**Try it**:
In the listing below, locate the line that contains "- Cleanup automático de recursos" and the line that contains "然后我们就要正式开工了，后面". Restate word for word those two lines and every line between them, and nothing else.
=======
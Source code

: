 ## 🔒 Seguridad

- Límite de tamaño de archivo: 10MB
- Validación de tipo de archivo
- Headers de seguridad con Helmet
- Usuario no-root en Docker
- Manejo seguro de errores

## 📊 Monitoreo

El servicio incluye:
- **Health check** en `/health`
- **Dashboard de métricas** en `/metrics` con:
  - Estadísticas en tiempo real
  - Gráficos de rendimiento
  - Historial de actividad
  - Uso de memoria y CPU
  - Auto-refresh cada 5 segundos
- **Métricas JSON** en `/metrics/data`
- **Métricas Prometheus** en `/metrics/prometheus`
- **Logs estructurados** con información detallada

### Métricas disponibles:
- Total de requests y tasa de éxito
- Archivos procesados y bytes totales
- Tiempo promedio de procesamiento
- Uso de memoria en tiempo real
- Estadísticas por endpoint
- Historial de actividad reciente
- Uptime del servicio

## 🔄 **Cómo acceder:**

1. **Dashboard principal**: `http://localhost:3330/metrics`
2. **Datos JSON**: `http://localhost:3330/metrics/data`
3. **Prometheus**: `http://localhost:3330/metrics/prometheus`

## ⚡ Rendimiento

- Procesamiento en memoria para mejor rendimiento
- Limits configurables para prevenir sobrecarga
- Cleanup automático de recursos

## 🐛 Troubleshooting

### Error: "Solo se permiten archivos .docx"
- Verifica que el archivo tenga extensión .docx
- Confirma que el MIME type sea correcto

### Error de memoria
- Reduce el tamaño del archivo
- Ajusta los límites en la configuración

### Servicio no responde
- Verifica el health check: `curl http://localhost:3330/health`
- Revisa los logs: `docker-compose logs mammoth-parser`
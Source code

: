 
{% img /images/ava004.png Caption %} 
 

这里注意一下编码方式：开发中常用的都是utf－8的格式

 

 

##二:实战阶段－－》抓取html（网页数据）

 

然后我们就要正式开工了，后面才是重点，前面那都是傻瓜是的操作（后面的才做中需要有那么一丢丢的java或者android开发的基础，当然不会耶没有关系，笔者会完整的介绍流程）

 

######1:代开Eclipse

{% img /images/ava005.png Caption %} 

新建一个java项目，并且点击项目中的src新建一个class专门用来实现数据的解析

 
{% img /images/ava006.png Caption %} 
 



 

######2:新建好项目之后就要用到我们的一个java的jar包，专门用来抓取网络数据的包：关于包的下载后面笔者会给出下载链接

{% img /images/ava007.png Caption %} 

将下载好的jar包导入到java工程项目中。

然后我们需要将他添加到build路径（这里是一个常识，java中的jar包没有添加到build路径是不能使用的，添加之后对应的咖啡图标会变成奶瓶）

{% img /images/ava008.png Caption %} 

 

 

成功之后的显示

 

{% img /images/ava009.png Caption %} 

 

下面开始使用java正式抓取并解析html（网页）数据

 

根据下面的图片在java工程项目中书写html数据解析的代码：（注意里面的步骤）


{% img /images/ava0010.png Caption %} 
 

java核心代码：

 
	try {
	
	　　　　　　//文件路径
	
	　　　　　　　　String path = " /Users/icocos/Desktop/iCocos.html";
=======
**Result of the task**:
- Cleanup automático de recursos

## 🐛 Troubleshooting

### Error: "Solo se permiten archivos .docx"
- Verifica que el archivo tenga extensión .docx
- Confirma que el MIME type sea correcto

### Error de memoria
- Reduce el tamaño del archivo
- Ajusta los límites en la configuración

### Servicio no responde
- Verifica el health check: `curl http://localhost:3330/health`
- Revisa los logs: `docker-compose logs mammoth-parser`
Source code

: 
{% img /images/ava004.png Caption %} 
 

这里注意一下编码方式：开发中常用的都是utf－8的格式

 

 

##二:实战阶段－－》抓取html（网页数据）

 

然后我们就要正式开工了，后面才是重点，前面那都是傻瓜是的操作（后面的才做中需要有那么一丢丢的java或者android开发的基础，当然不会耶没有关系，笔者会完整的介绍流程）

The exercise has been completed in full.